Not often do distinguished Editorial Boards like the Wall Street Journal (WSJ) use terms like “apocalypse” and “zombie” especially when writing about energy. Such was the case, however, in a December 1, 2023, opinion piece which looked at how the city came close to near catastrophic natural gas supply disruptions during last year’s Winter Storm Elliott.
According to the North American Electric Reliability Corporation (NERC), the 2022 storm was the fifth time in 11 years that cold weather caused power plants to fail. In its November Winter Storm Elliott report, NERC found that of the 1,702 generating units that experienced outages, derates or failures to start, 47 percent were natural gas-fired units that experienced freezing, fuel, or mechanical issues.
New Yorkers may feel fortunate that the hundreds of thousands of Americans who lost power were mainly in the southeastern section of the country, but it could have been them. New York ISO is part of the Eastern Interconnection grid and gets natural gas from the same interstate pipeline systems as PJM, and the Southeast. As demand for power rose in the frigid temperatures and the supply of natural gas plunged by as much as 54 percent, the pressure in New York’s gas pipelines plummeted, putting New York City at risk of a disastrous natural gas system collapse that would have taken months to remedy.
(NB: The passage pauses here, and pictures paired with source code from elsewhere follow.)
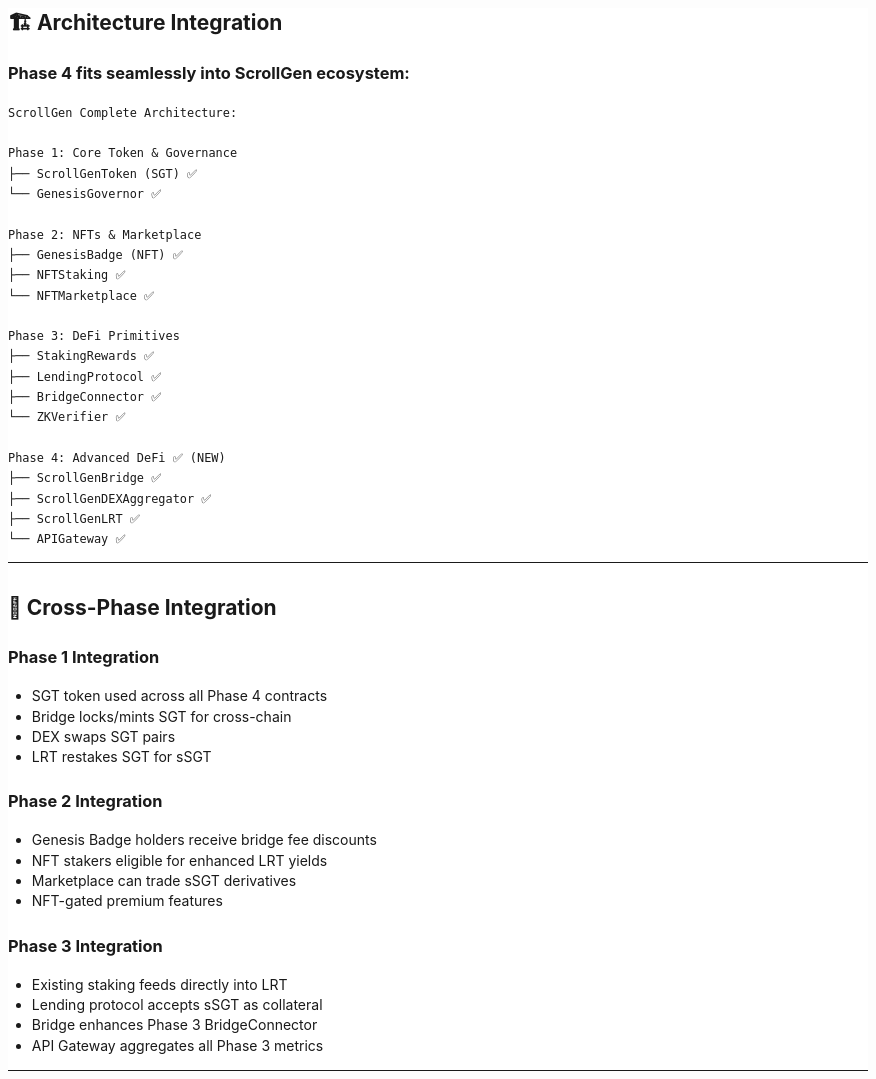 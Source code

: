 
## 🏗️ Architecture Integration

### Phase 4 fits seamlessly into ScrollGen ecosystem:

```
ScrollGen Complete Architecture:

Phase 1: Core Token & Governance
├── ScrollGenToken (SGT) ✅
└── GenesisGovernor ✅

Phase 2: NFTs & Marketplace
├── GenesisBadge (NFT) ✅
├── NFTStaking ✅
└── NFTMarketplace ✅

Phase 3: DeFi Primitives
├── StakingRewards ✅
├── LendingProtocol ✅
├── BridgeConnector ✅
└── ZKVerifier ✅

Phase 4: Advanced DeFi ✅ (NEW)
├── ScrollGenBridge ✅
├── ScrollGenDEXAggregator ✅
├── ScrollGenLRT ✅
└── APIGateway ✅
```

---

## 🔗 Cross-Phase Integration

### Phase 1 Integration
- SGT token used across all Phase 4 contracts
- Bridge locks/mints SGT for cross-chain
- DEX swaps SGT pairs
- LRT restakes SGT for sSGT

### Phase 2 Integration
- Genesis Badge holders receive bridge fee discounts
- NFT stakers eligible for enhanced LRT yields
- Marketplace can trade sSGT derivatives
- NFT-gated premium features

### Phase 3 Integration
- Existing staking feeds directly into LRT
- Lending protocol accepts sSGT as collateral
- Bridge enhances Phase 3 BridgeConnector
- API Gateway aggregates all Phase 3 metrics

--- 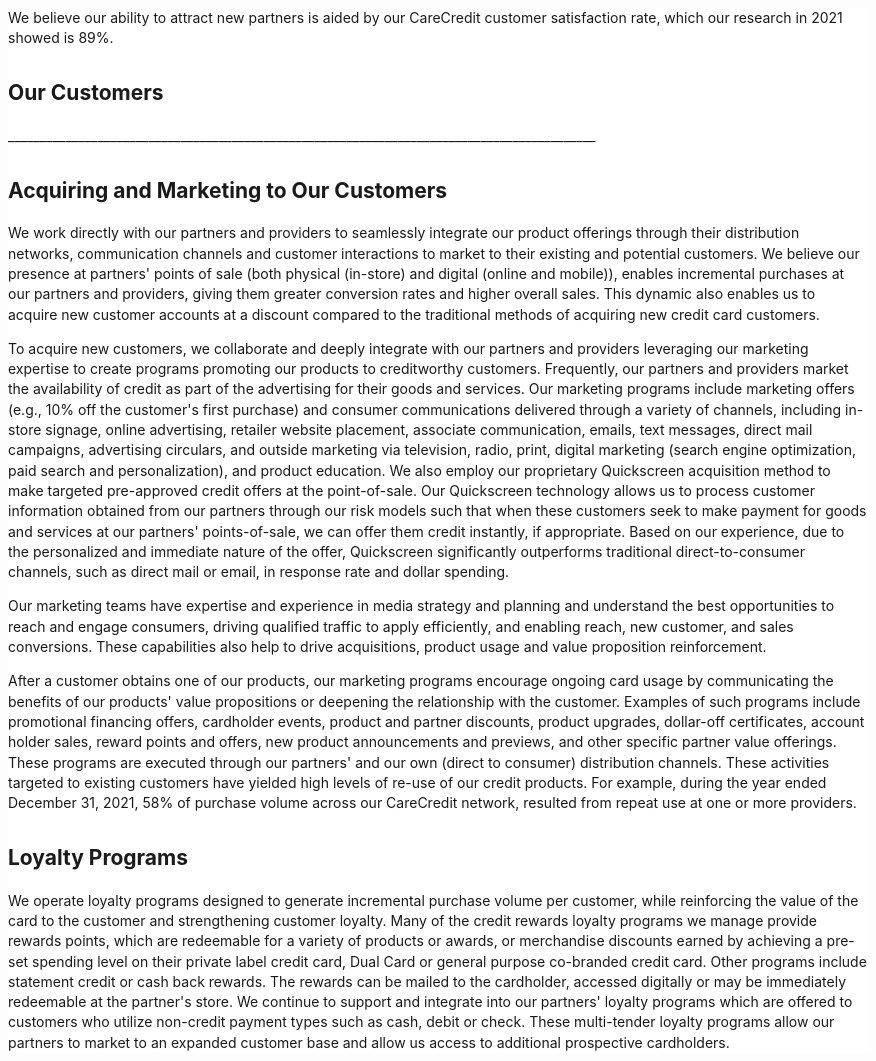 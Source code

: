 We believe our ability to attract new partners is aided by our CareCredit customer satisfaction rate, which our research in 2021 showed is 89%.

## Our Customers

\_\_\_\_\_\_\_\_\_\_\_\_\_\_\_\_\_\_\_\_\_\_\_\_\_\_\_\_\_\_\_\_\_\_\_\_\_\_\_\_\_\_\_\_\_\_\_\_\_\_\_\_\_\_\_\_\_\_\_\_\_\_\_\_\_\_\_\_\_\_\_\_\_\_\_\_\_\_\_\_\_\_\_\_\_\_\_\_\_\_\_\_

## Acquiring and Marketing to Our Customers

We work directly with our partners and providers to seamlessly integrate our product offerings through their distribution networks, communication channels and customer interactions to market to their existing and potential customers. We believe our presence at partners' points of sale (both physical (in-store) and digital (online and mobile)), enables incremental purchases at our partners and providers, giving them greater conversion rates and higher overall sales. This dynamic also enables us to acquire new customer accounts at a discount compared to the traditional methods of acquiring new credit card customers.

To acquire new customers, we collaborate and deeply integrate with our partners and providers leveraging our marketing expertise to create programs promoting our products to creditworthy customers. Frequently, our partners and providers market the availability of credit as part of the advertising for their goods and services. Our marketing programs include marketing offers (e.g., 10% off the customer's first purchase) and consumer communications delivered through a variety of channels, including in-store signage, online advertising, retailer website placement, associate communication, emails, text messages, direct mail campaigns, advertising circulars, and outside marketing via television, radio, print, digital marketing (search engine optimization, paid search and personalization), and product education. We also employ our proprietary Quickscreen acquisition method to make targeted pre-approved credit offers at the point-of-sale. Our Quickscreen technology allows us to process customer information obtained from our partners through our risk models such that when these customers seek to make payment for goods and services at our partners' points-of-sale, we can offer them credit instantly, if appropriate. Based on our experience, due to the personalized and immediate nature of the offer, Quickscreen significantly outperforms traditional direct-to-consumer channels, such as direct mail or email, in response rate and dollar spending.

Our marketing teams have expertise and experience in media strategy and planning and understand the best opportunities to reach and engage consumers, driving qualified traffic to apply efficiently, and enabling reach, new customer, and sales conversions. These capabilities also help to drive acquisitions, product usage and value proposition reinforcement.

After a customer obtains one of our products, our marketing programs encourage ongoing card usage by communicating the benefits of our products' value propositions or deepening the relationship with the customer. Examples of such programs include promotional financing offers, cardholder events, product and partner discounts, product upgrades, dollar-off certificates, account holder sales, reward points and offers, new product announcements and previews, and other specific partner value offerings. These programs are executed through our partners' and our own (direct to consumer) distribution channels. These activities targeted to existing customers have yielded high levels of re-use of our credit products. For example, during the year ended December 31, 2021, 58% of purchase volume across our CareCredit network, resulted from repeat use at one or more providers.

## Loyalty Programs

We operate loyalty programs designed to generate incremental purchase volume per customer, while reinforcing the value of the card to the customer and strengthening customer loyalty. Many of the credit rewards loyalty programs we manage provide rewards points, which are redeemable for a variety of products or awards, or merchandise discounts earned by achieving a pre-set spending level on their private label credit card, Dual Card or general purpose co-branded credit card. Other programs include statement credit or cash back rewards. The rewards can be mailed to the cardholder, accessed digitally or may be immediately redeemable at the partner's store. We continue to support and integrate into our partners' loyalty programs which are offered to customers who utilize non-credit payment types such as cash, debit or check. These multi-tender loyalty programs allow our partners to market to an expanded customer base and allow us access to additional prospective cardholders.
The WSJ Editorial Board warned of a less resilient grid because of the retirement of coal and nuclear power plants due to “heavily subsidized green energy and cheaper natural gas.” New York, like other states with a growing dependence on natural gas-fired electricity, is increasingly vulnerable to outages. Coal plants typically maintain an average on-site 30-day supply so are not vulnerable to the same supply disruptions as natural gas. In fact, during Elliott, the coal fleet was a major source of increased electricity in 42 states providing 47 percent of additional electricity in the PJM Interconnection region, 39 percent in the Southwest Power Pool region, and 37 percent in the Midcontinent Independent System Operator region.
New York closed its last coal plant in 2020, but other states still have options. Utility companies are under tremendous political pressure to accelerate the grid transition, but state utility commissions should be cautious. Every coal plant that shuts down puts added pressure on the already strained natural gas infrastructure system. Since last year, the retirement of more than 14,000 MW of coal capacity has been delayed or canceled mostly due to reliability concerns, a small but important step in the right direction.